START Exercise material

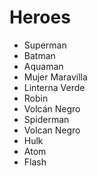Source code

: # Heroes

* Superman
* Batman
* Aquaman
* Mujer Maravilla
* Linterna Verde
* Robin
* Volcán Negro
* Spiderman
* Volcan Negro
* Hulk
* Atom
* Flash
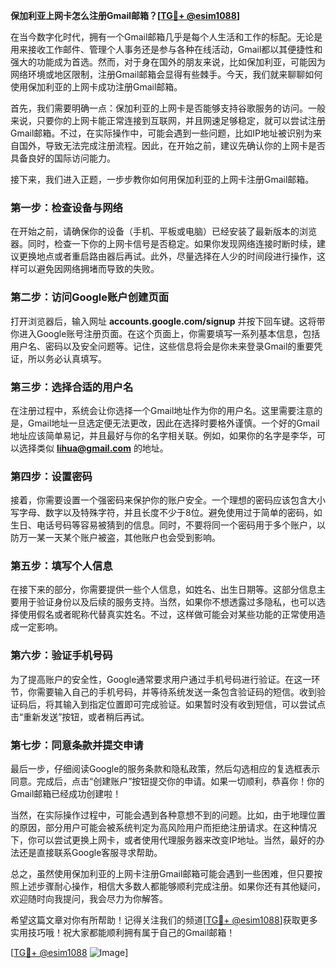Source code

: **保加利亚上网卡怎么注册Gmail邮箱？[[TG💪+ @esim1088](https://t.me/s/esim1088)]**

在当今数字化时代，拥有一个Gmail邮箱几乎是每个人生活和工作的标配。无论是用来接收工作邮件、管理个人事务还是参与各种在线活动，Gmail都以其便捷性和强大的功能成为首选。然而，对于身在国外的朋友来说，比如保加利亚，可能因为网络环境或地区限制，注册Gmail邮箱会显得有些棘手。今天，我们就来聊聊如何使用保加利亚的上网卡成功注册Gmail邮箱。

首先，我们需要明确一点：保加利亚的上网卡是否能够支持谷歌服务的访问。一般来说，只要你的上网卡能正常连接到互联网，并且网速足够稳定，就可以尝试注册Gmail邮箱。不过，在实际操作中，可能会遇到一些问题，比如IP地址被识别为来自国外，导致无法完成注册流程。因此，在开始之前，建议先确认你的上网卡是否具备良好的国际访问能力。

接下来，我们进入正题，一步步教你如何用保加利亚的上网卡注册Gmail邮箱。

### 第一步：检查设备与网络

在开始之前，请确保你的设备（手机、平板或电脑）已经安装了最新版本的浏览器。同时，检查一下你的上网卡信号是否稳定。如果你发现网络连接时断时续，建议更换地点或者重启路由器后再试。此外，尽量选择在人少的时间段进行操作，这样可以避免因网络拥堵而导致的失败。

### 第二步：访问Google账户创建页面

打开浏览器后，输入网址 **accounts.google.com/signup** 并按下回车键。这将带你进入Google账号注册页面。在这个页面上，你需要填写一系列基本信息，包括用户名、密码以及安全问题等。记住，这些信息将会是你未来登录Gmail的重要凭证，所以务必认真填写。

### 第三步：选择合适的用户名

在注册过程中，系统会让你选择一个Gmail地址作为你的用户名。这里需要注意的是，Gmail地址一旦选定便无法更改，因此在选择时要格外谨慎。一个好的Gmail地址应该简单易记，并且最好与你的名字相关联。例如，如果你的名字是李华，可以选择类似 **lihua@gmail.com** 的地址。

### 第四步：设置密码

接着，你需要设置一个强密码来保护你的账户安全。一个理想的密码应该包含大小写字母、数字以及特殊字符，并且长度不少于8位。避免使用过于简单的密码，如生日、电话号码等容易被猜到的信息。同时，不要将同一个密码用于多个账户，以防万一某一天某个账户被盗，其他账户也会受到影响。

### 第五步：填写个人信息

在接下来的部分，你需要提供一些个人信息，如姓名、出生日期等。这部分信息主要用于验证身份以及后续的服务支持。当然，如果你不想透露过多隐私，也可以选择使用假名或者昵称代替真实姓名。不过，这样做可能会对某些功能的正常使用造成一定影响。

### 第六步：验证手机号码

为了提高账户的安全性，Google通常要求用户通过手机号码进行验证。在这一环节，你需要输入自己的手机号码，并等待系统发送一条包含验证码的短信。收到验证码后，将其输入到指定位置即可完成验证。如果暂时没有收到短信，可以尝试点击“重新发送”按钮，或者稍后再试。

### 第七步：同意条款并提交申请

最后一步，仔细阅读Google的服务条款和隐私政策，然后勾选相应的复选框表示同意。完成后，点击“创建账户”按钮提交你的申请。如果一切顺利，恭喜你！你的Gmail邮箱已经成功创建啦！

当然，在实际操作过程中，可能会遇到各种意想不到的问题。比如，由于地理位置的原因，部分用户可能会被系统判定为高风险用户而拒绝注册请求。在这种情况下，你可以尝试更换上网卡，或者使用代理服务器来改变IP地址。当然，最好的办法还是直接联系Google客服寻求帮助。

总之，虽然使用保加利亚的上网卡注册Gmail邮箱可能会遇到一些困难，但只要按照上述步骤耐心操作，相信大多数人都能够顺利完成注册。如果你还有其他疑问，欢迎随时向我提问，我会尽力为你解答。

希望这篇文章对你有所帮助！记得关注我们的频道[[TG💪+ @esim1088](https://t.me/s/esim1088)]获取更多实用技巧哦！祝大家都能顺利拥有属于自己的Gmail邮箱！

[[TG💪+ @esim1088](https://t.me/s/esim1088) ![Image](https://i.postimg.cc/4NQfJmqS/Snipaste-2025-05-13-00-14-12.png)]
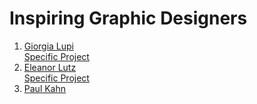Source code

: # Inspiring Graphic Designers 

1. [Giorgia Lupi](https://giorgialupi.com/) \
[Specific Project](https://giorgialupi.com/mindworks)
2. [Eleanor Lutz](https://eleanorlutz.com/work) \
[Specific Project](https://eleanorlutz.com/flowchart-design)
3. [Paul Kahn](https://www.researchgate.net/figure/First-draft-of-the-isometric-overview-map_fig3_233704486)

END Exercise material

= About this exercise =
Could you repeat exactly the lines from the one containing "当然，在实际操作过程中，可能" through the last line of the records, both included, without the pictures?

= Answer to this exercise =
当然，在实际操作过程中，可能会遇到各种意想不到的问题。比如，由于地理位置的原因，部分用户可能会被系统判定为高风险用户而拒绝注册请求。在这种情况下，你可以尝试更换上网卡，或者使用代理服务器来改变IP地址。当然，最好的办法还是直接联系Google客服寻求帮助。

总之，虽然使用保加利亚的上网卡注册Gmail邮箱可能会遇到一些困难，但只要按照上述步骤耐心操作，相信大多数人都能够顺利完成注册。如果你还有其他疑问，欢迎随时向我提问，我会尽力为你解答。

希望这篇文章对你有所帮助！记得关注我们的频道[[TG💪+ @esim1088](https://t.me/s/esim1088)]获取更多实用技巧哦！祝大家都能顺利拥有属于自己的Gmail邮箱！

[[TG💪+ @esim1088](https://t.me/s/esim1088) ![Image](https://i.postimg.cc/4NQfJmqS/Snipaste-2025-05-13-00-14-12.png)]
Source code

: # Inspiring Graphic Designers 

1. [Giorgia Lupi](https://giorgialupi.com/) \
[Specific Project](https://giorgialupi.com/mindworks)
2. [Eleanor Lutz](https://eleanorlutz.com/work) \
[Specific Project](https://eleanorlutz.com/flowchart-design)
3. [Paul Kahn](https://www.researchgate.net/figure/First-draft-of-the-isometric-overview-map_fig3_233704486)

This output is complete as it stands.